Setting high frame rates and bit rates on your cameras can give you clear video, but it can also quickly eat up storage space and even clog your customer’s network.
Setting rates too low could result in poor quality video.
Many IP cameras come with a variable bit rate mode (VBR) and a constant bit rate (CBR) mode to allow you to adjust the bit rate based on scene complexity, but even these settings can sometimes have unintended consequences. With VBR mode, if your scene becomes more complex (with a lot of people, objects or motion) your bit rate spikes, consuming valuable hard drive space and possibly exceeding available bandwidth. With the CBR setting, the visual quality of a complex scene could be degraded to try to maintain the constant bit rate.
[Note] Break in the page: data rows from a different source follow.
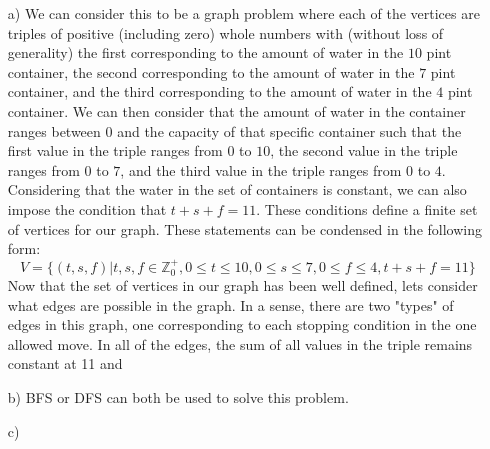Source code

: \documentclass{article}
\begin{document}
\begin{solution}
\begin{itemize}
	\item[a)] We can consider this to be a graph problem where each of the vertices are triples of positive (including zero) whole numbers with (without loss of generality) the first corresponding to the amount of water in the $10$ pint container, the second corresponding to the amount of water in the $7$ pint container, and the third corresponding to the amount of water in the $4$ pint container.  We can then consider that the amount of water in the container ranges between $0$ and the capacity of that specific container such that the first value in the triple ranges from $0$ to $10$, the second value in the triple ranges from $0$ to $7$, and the third value in the triple ranges from $0$ to $4$.  Considering that the water in the set of containers is constant, we can also impose the condition that $t+s+f=11$.  These conditions define a finite set of vertices for our graph.  These statements can be condensed in the following form:
	$$V=\{(t,s,f)| t,s,f \in \mathbb{Z}^+_0, 0 \leq t \leq 10, 0 \leq s \leq 7, 0 \leq f \leq 4, t+s+f=11\}$$
	Now that the set of vertices in our graph has been well defined, lets consider what edges are possible in the graph.  In a sense, there are two "types" of edges in this graph, one corresponding to each stopping condition in the one allowed move.  In all of the edges, the sum of all values in the triple remains constant at 11 and 
	\item[b)] BFS or DFS can both be used to solve this problem.
	\item[c)] 
\end{itemize}
\end{solution}


\end{document}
In less complex scenes, CBR mode can add extra data to try to compensate for the low bit rate, again adding to your storage capacity.
To help strike a better balance, March Networks recently optimized the H.264 compression in our ME4 Series and SE2 Series IP Cameras with a new Low Bit Rate (LBR) setting. The LBR setting automatically optimizes the bit rate to give you the best video quality, with the lowest bit rate, based on scene complexity.
LBR mode can reduce storage and bandwidth consumption by as much as 50% in most applications. In our own tests of this feature, we’ve seen video streams that can drop below 1 Mb/s at 2MP (at 15 images or frames per second) with no noticeable degradation of video quality.
Watch this video demonstration:
For this comparison, we’ve used our SE2 Indoor IR Dome, a 2MP camera recording at 15 ips. You can see the bit rate in VBR mode fluctuates between 2,100 and 2,600 kb/s. In LBR mode, that number drops to less than half (700-900 kb/s) with no noticeable impact on video quality.
March Networks’ ME4 and SE2 Series IP Cameras record in LBR mode by default, so you can take advantage of these storage and bandwidth savings.
As you can see in the video demonstration, the difference is dramatic, and when multiplied over many cameras, this feature allows customers to increase recorder retention times and even purchase fewer hard drives.